Tuesday, December 17, 2019

Tuesday, December 17, 2019
Cave Cay, Bahamas
23.54.111N
76.16.179W


We awoke to rain this morning; just enough to run around closing all of the hatches but not enough to scrub the decks.  So, we listened to the weather and confirmed that tomorrow is the day to make our move to Georgetown.  If the winds died down at all today, it would take an anemometer to tell.  Most of the day it howled through the rigging and rocked the boat just enough to never really let go and walk around. 


The Tweaker in Chief decided that this would be a good time to commission the watermaker so he set about laying out all of the bits and parts and clearing an area in which to work.  I settled another bag that had never been emptied and started cleaning or wiping down various surfaces that had fingerprints or smudges that were starting to drive me crazy.  In the process I found a couple of peppers that were on their last leg, so I sliced an onion and sautéed them before adding them to the freezer. 


Once Dale got the watermaker up and running (with only1 bit left over!) he gave me a bucket of water so that I could wash the salt off the windows and some of the algae starting to form in various nooks and crannies; can’t drink it, might as well use it for something useful. 


We had taken a break to watch some 4-5 boats coming in our direction all heading to Georgetown, when we heard an alarm sound.  Not a “we’re going to die alarm” but more of “something’s not right alarm”.  We found it on the wowy zowy barometer Dale had picked up at the last boat show we attended.  It was telling us that a gale was approaching.  Nice to know if we hadn’t already been listening to the weather for the last 3 days.  So, I started taking notes every couple of hours just to watch as we also heard that there was a low pressure area forming in the Gulf of Mexico, that no one seems to know what it was going to do. 


Although it was sunny and the solar panels were putting “amps in the can” and the wind generator was doing the same, Dale decided he wanted to run the generator as well.  EXCEPT, that once it started, it would die out.  Now mind you, this is the same generator that he and Tinkering Consultant spent the better part of a week tearing down and putting back together and they ran it a good half hour back then.  So, what had happened between then and now?


The Tweaker in Chief has always told me that diesels only need air, oil and fuel to operate and as long as they have that, they will run forever.  Well, apparently this one was missing something; chief suspect was fuel.  Thus, began the digging out of the tools, the headsets, clearing out of the “hole” where the generator lives and the investigation as to what was going on.  I would listen on the headset inside and follow instructions.  Switch the glow plugs, check.  Try to start it, check.  Can you hear the pump running in the main stateroom, check.  Try turning on the engine, check.  No! not turn it on, just turn it to the on position, OK, turn it off and then turn it to the on position, check.  Then he would come in and do something down in the main stateroom and run back out and we’d do the whole thing again. 

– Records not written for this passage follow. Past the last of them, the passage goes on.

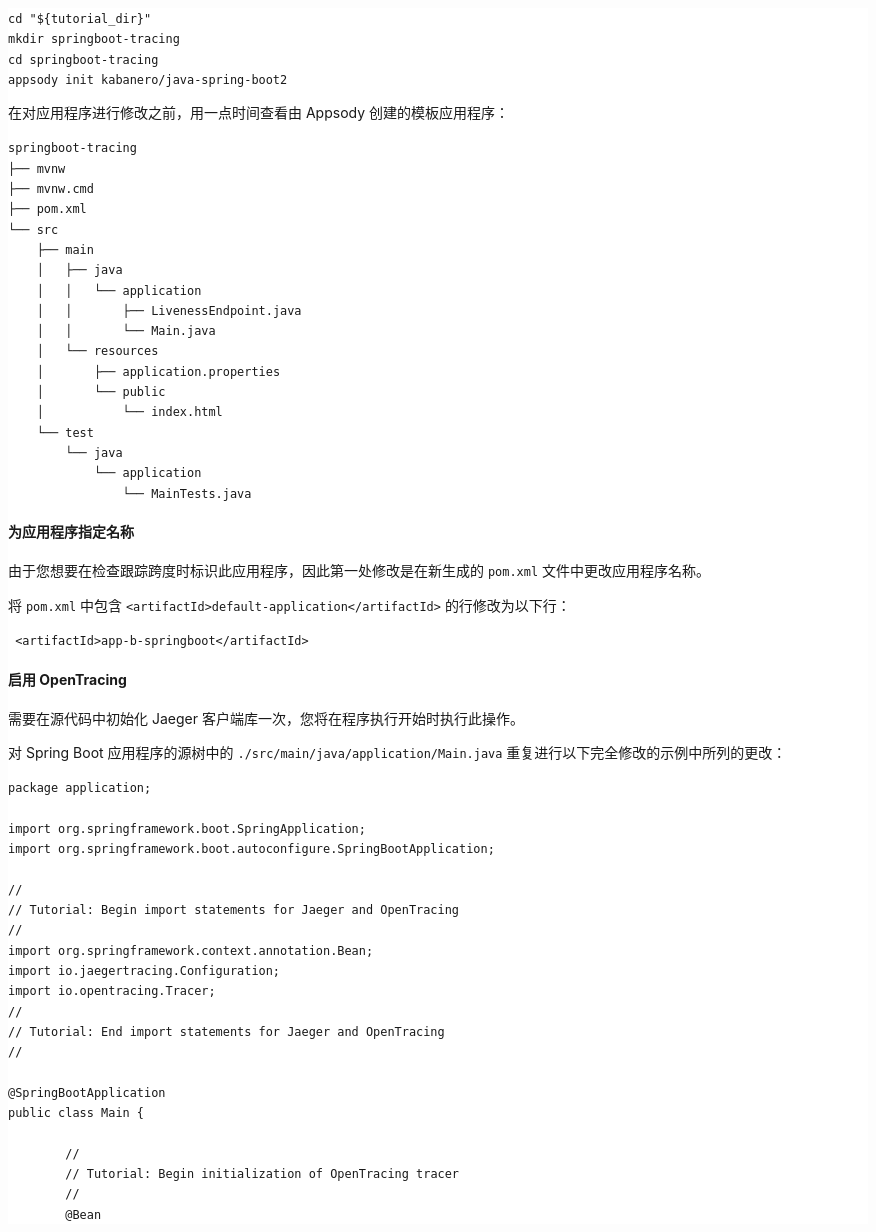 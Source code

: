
 ```
cd "${tutorial_dir}"
mkdir springboot-tracing
cd springboot-tracing
appsody init kabanero/java-spring-boot2 
```

在对应用程序进行修改之前，用一点时间查看由 Appsody 创建的模板应用程序：

```
springboot-tracing
├── mvnw
├── mvnw.cmd
├── pom.xml
└── src
    ├── main
    │   ├── java
    │   │   └── application
    │   │       ├── LivenessEndpoint.java
    │   │       └── Main.java
    │   └── resources
    │       ├── application.properties
    │       └── public
    │           └── index.html
    └── test
        └── java
            └── application
                └── MainTests.java 
```

#### 为应用程序指定名称

由于您想要在检查跟踪跨度时标识此应用程序，因此第一处修改是在新生成的 `pom.xml` 文件中更改应用程序名称。

将 `pom.xml` 中包含 `<artifactId>default-application</artifactId>` 的行修改为以下行：

```
 <artifactId>app-b-springboot</artifactId> 
```

#### 启用 OpenTracing

需要在源代码中初始化 Jaeger 客户端库一次，您将在程序执行开始时执行此操作。

对 Spring Boot 应用程序的源树中的 `./src/main/java/application/Main.java` 重复进行以下完全修改的示例中所列的更改：

```
package application;

import org.springframework.boot.SpringApplication;
import org.springframework.boot.autoconfigure.SpringBootApplication;

//
// Tutorial: Begin import statements for Jaeger and OpenTracing
//
import org.springframework.context.annotation.Bean;
import io.jaegertracing.Configuration;
import io.opentracing.Tracer;
//
// Tutorial: End import statements for Jaeger and OpenTracing
//

@SpringBootApplication
public class Main {

        //
        // Tutorial: Begin initialization of OpenTracing tracer
        //
        @Bean
```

Then I hear “so why can’t I get fuel here?”  How would I know?  I can flip switches with the best of anyone; I can enter data into the chart plotter that causes little “x’s” to show up as waypoints; I can line up waypoints to turn into routes; I even know how to work the radar and AIS; its just  button pushing but after that, it’s all MAGIC! 


So, I try as best as I can, could it be air?  You did open the vent.  Maybe you really closed it.  Nope, apparently once you take the lid off the generator, it gets all the air it needs. No, its fuel!   

Well we did go through some pretty bouncy seas a few times, maybe we pinched something.  He considers it; its either that or there is something clogging the fuel line between the main valve and the generator.  As I understand it, this means tearing the head (bathroom) apart to follow the fuel line from under our bed to the forward compartment where the generator lives.  Can’t wait for that to happen!  He decides that we don’t have enough time left to do this today and puts his tools away.  Where is the Tinkering Consultant when I need him?  And believe me, its me that needs him.